Rank: Advanced Member Groups: Member
Joined: 1/12/2010 Posts: 38 Points: 114 Location: in front of your desktop
|
|
Rank: Advanced Member Groups: Member
Joined: 3/19/2008 Posts: 981 Points: 2,955
|
I think this is an important story. Let's definitely keep track of the progress of this one.
|
Rank: Advanced Member Groups: Member
Joined: 3/30/2008 Posts: 435 Points: 1,132 Location: USA
|
You guys have heard of the anomalous dispersion wave? It could be this. The wave length, phase, and velocity remain constant while there are anomalous amplitude shifts that can travel down the path faster than the rest of the wave. Weird huh?
|
Rank: Advanced Member Groups: Member
Joined: 3/30/2008 Posts: 435 Points: 1,132 Location: USA
|
Nothing goes faster than light? When a child sits at one end of a teeter totter and another child pushes on the other end, does the other side react instantly or do the molecules in the teeter totter have to first transmit reality at the speed of light in order to have an effect at the other side?
|
Rank: Advanced Member Groups: Member
Joined: 3/30/2008 Posts: 435 Points: 1,132 Location: USA
|
The answer is really both yes and no. When the child at one end first pushes, yes you can run this through your slow motion camera in your brain and can see the warp of the board at one end as the pulse travels across the teeter totter board all the way to the other end. But, then once the board is in motion the other side is also in motion. As long as the one child continues to push down the other side continues to go up and thus you have a subtle signal that continues to travel instantly from one side to the other as long as there is no change of state -- one child continues to push down and the other child continues to go up. This is an instantaneous conditional state only.
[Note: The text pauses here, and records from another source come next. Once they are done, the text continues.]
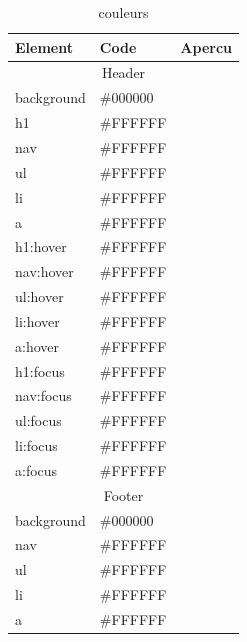 \documentclass[letter, 10pt]{report}
\begin{document}
\begin{table}[h!]
	\caption{couleurs}
	\begin{center}
		\begin{tabular}{|l|l|l|}
		\hline
		Element    					& Code     & Apercu \\ \hline
		\multicolumn{3}{|c|}{Header} \\ \hline
		background 					& \#000000 & \cellcolor[HTML]{000000} \\ \hline
		h1         					& \#FFFFFF & \cellcolor[HTML]{FFFFFF} \\ \hline
		nav        					& \#FFFFFF & \cellcolor[HTML]{FFFFFF} \\ \hline
		ul         					& \#FFFFFF & \cellcolor[HTML]{FFFFFF} \\ \hline
		li         					& \#FFFFFF & \cellcolor[HTML]{FFFFFF} \\ \hline
		a          					& \#FFFFFF & \cellcolor[HTML]{FFFFFF} \\ \hline
		h1:hover   					& \#FFFFFF & \cellcolor[HTML]{FFFFFF} \\ \hline
		nav:hover  					& \#FFFFFF & \cellcolor[HTML]{FFFFFF} \\ \hline
		ul:hover   					& \#FFFFFF & \cellcolor[HTML]{FFFFFF} \\ \hline
		li:hover   					& \#FFFFFF & \cellcolor[HTML]{FFFFFF} \\ \hline
		a:hover    					& \#FFFFFF & \cellcolor[HTML]{FFFFFF} \\ \hline
		h1:focus   					& \#FFFFFF & \cellcolor[HTML]{FFFFFF} \\ \hline
		nav:focus  					& \#FFFFFF & \cellcolor[HTML]{FFFFFF} \\ \hline
		ul:focus   					& \#FFFFFF & \cellcolor[HTML]{FFFFFF} \\ \hline
		li:focus   					& \#FFFFFF & \cellcolor[HTML]{FFFFFF} \\ \hline
		a:focus    					& \#FFFFFF & \cellcolor[HTML]{FFFFFF} \\ \hline
		\multicolumn{3}{|c|}{Footer} \\ \hline
		background 					& \#000000 & \cellcolor[HTML]{000000} \\ \hline
		nav        					& \#FFFFFF & \cellcolor[HTML]{FFFFFF} \\ \hline
		ul         					& \#FFFFFF & \cellcolor[HTML]{FFFFFF} \\ \hline
		li         					& \#FFFFFF & \cellcolor[HTML]{FFFFFF} \\ \hline
		a          					& \#FFFFFF & \cellcolor[HTML]{FFFFFF} \\ \hline

\end{tabular}
\end{center}
\end{table}
\end{document}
If the one child then ceases to push down, again you can run the slow motion camera in your mind to see the slight warping of the board as the pulse to stop once again travels down the board to change directions on the other side.
Just like the anomalous group dispersion, you can have single state faster than light responsive states, but you cannot have faster than light reactions to changes of states.
JDLaw's New Laws of Light Speed 1. The observed speed of light in any reference frame is approximately 299,792,458 meters per second. 2. No mass, energy, or quantum particle can be observed directly by another mass energy or quantum particle that has a greater relative difference in velocity than 299,792,458 meters per second. 3. Where two masses, energies, or quantum particles are moving, spinning, or vibrating with velocities separated by greater than 299,792,458 meters per second relative to each other they must exist in a different quantum realities. However, a third mass, energy or quantum particle whose relative velocity is between the two may observe them both. 4. This duality is finite, but the number of dualities is infinite. 5. There is another reference frame in some reality that exists somewhere or sometime where this reference frame, you are in right now, is moving at the speed of light relative to that other reference frame.
|
Rank: Advanced Member Groups: Member
Joined: 3/30/2008 Posts: 435 Points: 1,132 Location: USA
|
Oh! Hell. 543 to 543
|
Rank: Advanced Member Groups: Member
Joined: 3/19/2008 Posts: 981 Points: 2,955
|
LOL. I like how you split a post into 4 separate posts to get your point count up. Actually, I think that in the see saw case, the propagation that goes from one end to the other is still limited to the speed of light. After all, it is effectively transmitted molecule to molecule by the electromagnetic force, which propagates at c. The other end can never exceed c even if the fulcrum is offset to give a magnification effect. Group velocity is akin to the point where two scissor blades meet if they are moving toward each other and can exceed c, but not in the sense of transmitting information. Or so says conventional physics. As you know, I believe that limit will ultimately be broken. This may be the first chink in the armor.